At that point, we will have been in Iraq for seven years. If we cannot get the Iraqi government to start functioning effectively in seven years, we will not be able to do it in 14 years or 21 years or 28 years or 35 years. And that's why, when John McCain says that he is willing to have a troop presence in Iraq for as long as a hundred years, we should pay attention. Senator McCain's team and some editorialists said, "Obama's being unfair because John McCain didn't say that he wanted to fight a war for a hundred years. He said that if troops weren't dying and we were not actively engaged in combat, there'd be nothing wrong with us having troops there for a hundred years like we had in South Korea."
I think he is absolutely wrong about that. A troop presence in Iraq means that we are effectively an occupying presence in Iraq. And the Iraqi government is not going to be challenged to change its behavior, and these various factions are not going to sort themselves out. Not to mention we can't afford it.
We're spending $400 billion -- $400 million a day, $10 billion a month. Even with a scaled-down presence, the mountain of debt that we are piling up on behalf of our kids is inexcusable. It's inexcusable. There has never been a nation on Earth that bankrupted itself and still maintained its military preeminence, who saw its economy decline but somehow was able to maintain its military power. Our national security depends on a strong economy. And if we are racking up trillions of dollars of debt over the course of decades in an occupation in Iraq, that's bad news.
In addition, it will continue to fan the flames of anti-American sentiment and make it easier to recruit terrorists.
Now, Afghanistan is a war that we have to win, so now factoring in Afghanistan, the only way that we're going to be able to put in the resources that we need in Afghanistan and make certain that our NATO allies see that we're serious, and we can challenge them on the need to do better in Afghanistan and in the hills of Pakistan, where al Qaeda still is, is if we get our troops out of Iraq. Otherwise, we don't have the troops, we don't have the money and we don't have the legitimacy to focus on what Ambassador Crocker himself acknowledged is our main strategic threat, which is al Qaeda, that is based in Afghanistan and Pakistan.

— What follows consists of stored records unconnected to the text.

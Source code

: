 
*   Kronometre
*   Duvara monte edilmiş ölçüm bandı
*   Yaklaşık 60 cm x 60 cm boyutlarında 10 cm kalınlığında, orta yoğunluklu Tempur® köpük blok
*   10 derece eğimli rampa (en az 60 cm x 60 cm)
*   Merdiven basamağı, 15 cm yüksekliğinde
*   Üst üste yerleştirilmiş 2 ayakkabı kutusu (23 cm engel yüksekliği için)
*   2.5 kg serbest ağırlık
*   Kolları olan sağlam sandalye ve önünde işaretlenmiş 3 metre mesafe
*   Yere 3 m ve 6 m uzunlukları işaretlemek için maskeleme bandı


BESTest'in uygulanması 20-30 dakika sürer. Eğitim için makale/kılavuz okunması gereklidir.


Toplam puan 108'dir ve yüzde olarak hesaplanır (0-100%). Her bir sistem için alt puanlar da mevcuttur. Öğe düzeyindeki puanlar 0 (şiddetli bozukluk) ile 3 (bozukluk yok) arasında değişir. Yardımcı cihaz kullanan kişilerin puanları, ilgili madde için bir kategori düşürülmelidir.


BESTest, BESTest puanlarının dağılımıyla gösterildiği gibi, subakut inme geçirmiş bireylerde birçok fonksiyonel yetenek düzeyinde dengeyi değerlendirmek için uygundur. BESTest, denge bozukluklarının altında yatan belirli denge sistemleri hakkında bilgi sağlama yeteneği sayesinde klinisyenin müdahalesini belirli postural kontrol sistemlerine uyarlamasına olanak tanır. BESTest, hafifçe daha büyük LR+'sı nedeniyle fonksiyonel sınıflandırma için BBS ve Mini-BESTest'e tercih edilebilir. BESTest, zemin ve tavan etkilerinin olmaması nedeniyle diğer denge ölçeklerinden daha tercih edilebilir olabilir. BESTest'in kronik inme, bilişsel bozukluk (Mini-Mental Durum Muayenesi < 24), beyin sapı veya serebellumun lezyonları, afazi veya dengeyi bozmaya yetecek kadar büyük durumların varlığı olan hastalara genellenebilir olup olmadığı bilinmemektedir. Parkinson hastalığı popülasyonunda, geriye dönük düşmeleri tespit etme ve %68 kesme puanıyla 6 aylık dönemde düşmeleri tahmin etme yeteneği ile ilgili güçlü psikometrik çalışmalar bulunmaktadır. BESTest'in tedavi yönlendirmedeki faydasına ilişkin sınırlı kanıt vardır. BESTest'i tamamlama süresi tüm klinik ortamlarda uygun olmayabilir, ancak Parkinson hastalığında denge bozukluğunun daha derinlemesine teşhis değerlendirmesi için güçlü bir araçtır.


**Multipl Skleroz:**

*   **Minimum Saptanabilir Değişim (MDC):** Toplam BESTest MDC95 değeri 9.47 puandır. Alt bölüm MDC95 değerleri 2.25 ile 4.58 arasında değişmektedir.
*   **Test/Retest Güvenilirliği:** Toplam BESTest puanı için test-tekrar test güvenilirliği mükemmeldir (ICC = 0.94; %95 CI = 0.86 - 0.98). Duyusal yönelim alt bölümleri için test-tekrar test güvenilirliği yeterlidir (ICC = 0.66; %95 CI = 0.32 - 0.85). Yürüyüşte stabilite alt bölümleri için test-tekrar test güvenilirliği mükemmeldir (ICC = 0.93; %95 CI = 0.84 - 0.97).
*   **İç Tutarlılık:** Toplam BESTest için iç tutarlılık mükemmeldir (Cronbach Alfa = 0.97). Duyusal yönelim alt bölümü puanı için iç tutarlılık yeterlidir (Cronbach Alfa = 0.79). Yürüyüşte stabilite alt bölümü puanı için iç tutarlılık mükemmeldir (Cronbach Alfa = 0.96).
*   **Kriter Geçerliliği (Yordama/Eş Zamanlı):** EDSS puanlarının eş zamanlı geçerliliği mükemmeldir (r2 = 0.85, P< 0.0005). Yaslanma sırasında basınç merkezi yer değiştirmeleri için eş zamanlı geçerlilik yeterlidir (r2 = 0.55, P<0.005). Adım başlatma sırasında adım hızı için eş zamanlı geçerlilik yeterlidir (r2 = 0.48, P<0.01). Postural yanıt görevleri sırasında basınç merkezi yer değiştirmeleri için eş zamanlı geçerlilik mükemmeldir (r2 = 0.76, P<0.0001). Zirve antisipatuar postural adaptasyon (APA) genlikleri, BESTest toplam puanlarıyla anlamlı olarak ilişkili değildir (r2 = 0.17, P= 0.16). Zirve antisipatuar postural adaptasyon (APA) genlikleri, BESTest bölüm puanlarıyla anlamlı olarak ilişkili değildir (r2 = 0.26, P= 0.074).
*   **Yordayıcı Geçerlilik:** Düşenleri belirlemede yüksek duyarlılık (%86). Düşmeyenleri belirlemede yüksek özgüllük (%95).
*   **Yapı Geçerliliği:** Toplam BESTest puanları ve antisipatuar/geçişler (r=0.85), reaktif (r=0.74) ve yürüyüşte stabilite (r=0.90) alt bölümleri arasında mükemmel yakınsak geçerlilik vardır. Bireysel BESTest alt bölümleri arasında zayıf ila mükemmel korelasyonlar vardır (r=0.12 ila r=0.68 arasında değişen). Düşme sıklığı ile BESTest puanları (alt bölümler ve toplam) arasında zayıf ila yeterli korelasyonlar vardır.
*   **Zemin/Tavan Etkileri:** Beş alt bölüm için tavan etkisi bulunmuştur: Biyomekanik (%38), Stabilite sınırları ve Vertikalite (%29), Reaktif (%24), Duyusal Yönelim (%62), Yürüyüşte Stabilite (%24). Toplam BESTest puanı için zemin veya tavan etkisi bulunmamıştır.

And when I hear the administration use Osama bin Laden's language to say, well, they say that the central front is Iraq -- of course they say it's Iraq, because as long as they have us there, tied up, that frees them to do what they need to do. If I were Osama bin Laden, I'd want us to consider Iraq the central front as well. It keeps the pressure off them. It's bad for our national security, it's bad for our Treasury, and I intend to change it when I'm president of the United States.
All right. (Applause.)
MR. SINGLETON: Thank you, Senator Obama. We appreciate your coming. And I'll look forward to seeing you next summer in Denver.
SEN. OBAMA: Look forward to it.
Thank you very much, everybody. (Applause.)